• **Goal of the exercise**:
Quote the entries in full, character for character, without their images.
[Opening Material for the task section]
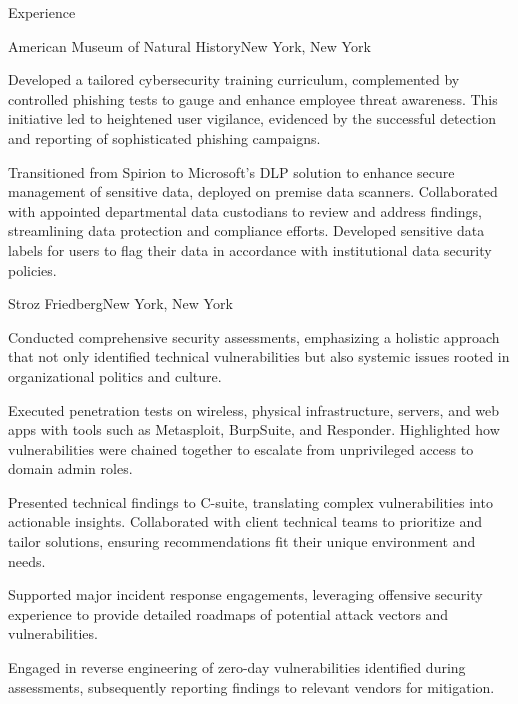 \documentclass[]{mcdowellcv}
\begin{document}
\begin{cvsection}{Experience}
\begin{jobentry}{American Museum of Natural History}{New York, New York}
\begin{jobprojects}
            \item Developed a tailored cybersecurity training curriculum, complemented by controlled phishing tests to gauge and enhance employee threat awareness. This initiative led to heightened user vigilance, evidenced by the successful detection and reporting of sophisticated phishing campaigns.
            \item Transitioned from Spirion to Microsoft's DLP solution to enhance secure management of sensitive data, deployed on premise data scanners. Collaborated with appointed departmental data custodians to review and address findings, streamlining data protection and compliance efforts. Developed sensitive data labels for users to flag their data in accordance with institutional data security policies. 
        \end{jobprojects}
    \end{jobentry}

    \begin{jobentry}{Stroz Friedberg}{New York, New York}
        \begin{jobpositions}
        \end{jobpositions}
        
        \begin{jobresponsibilities}
            \item Conducted comprehensive security assessments, emphasizing a holistic approach that not only identified technical vulnerabilities but also systemic issues rooted in organizational politics and culture.
            \item Executed penetration tests on wireless, physical infrastructure, servers, and web apps with tools such as Metasploit, BurpSuite, and Responder. Highlighted how vulnerabilities were chained together to escalate from unprivileged access to domain admin roles.
            \item Presented technical findings to C-suite, translating complex vulnerabilities into actionable insights. Collaborated with client technical teams to prioritize and tailor solutions, ensuring recommendations fit their unique environment and needs.
            \item Supported major incident response engagements, leveraging offensive security experience to provide detailed roadmaps of potential attack vectors and vulnerabilities.
            \item Engaged in reverse engineering of zero-day vulnerabilities identified during assessments, subsequently reporting findings to relevant vendors for mitigation.
        \end{jobresponsibilities}
        

\end{jobentry}
\end{cvsection}
\end{document}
[Closing Material for the task section]
• **Answer space**:
 \documentclass[]{mcdowellcv}
\begin{document}
\begin{cvsection}{Experience}
\begin{jobentry}{American Museum of Natural History}{New York, New York}
\begin{jobprojects}
            \item Developed a tailored cybersecurity training curriculum, complemented by controlled phishing tests to gauge and enhance employee threat awareness. This initiative led to heightened user vigilance, evidenced by the successful detection and reporting of sophisticated phishing campaigns.
            \item Transitioned from Spirion to Microsoft's DLP solution to enhance secure management of sensitive data, deployed on premise data scanners. Collaborated with appointed departmental data custodians to review and address findings, streamlining data protection and compliance efforts. Developed sensitive data labels for users to flag their data in accordance with institutional data security policies. 
        \end{jobprojects}
    \end{jobentry}

    \begin{jobentry}{Stroz Friedberg}{New York, New York}
        \begin{jobpositions}
        \end{jobpositions}
        
        \begin{jobresponsibilities}
            \item Conducted comprehensive security assessments, emphasizing a holistic approach that not only identified technical vulnerabilities but also systemic issues rooted in organizational politics and culture.
            \item Executed penetration tests on wireless, physical infrastructure, servers, and web apps with tools such as Metasploit, BurpSuite, and Responder. Highlighted how vulnerabilities were chained together to escalate from unprivileged access to domain admin roles.
            \item Presented technical findings to C-suite, translating complex vulnerabilities into actionable insights. Collaborated with client technical teams to prioritize and tailor solutions, ensuring recommendations fit their unique environment and needs.
            \item Supported major incident response engagements, leveraging offensive security experience to provide detailed roadmaps of potential attack vectors and vulnerabilities.
            \item Engaged in reverse engineering of zero-day vulnerabilities identified during assessments, subsequently reporting findings to relevant vendors for mitigation.
        \end{jobresponsibilities}
        

\end{jobentry}
\end{cvsection}
\end{document}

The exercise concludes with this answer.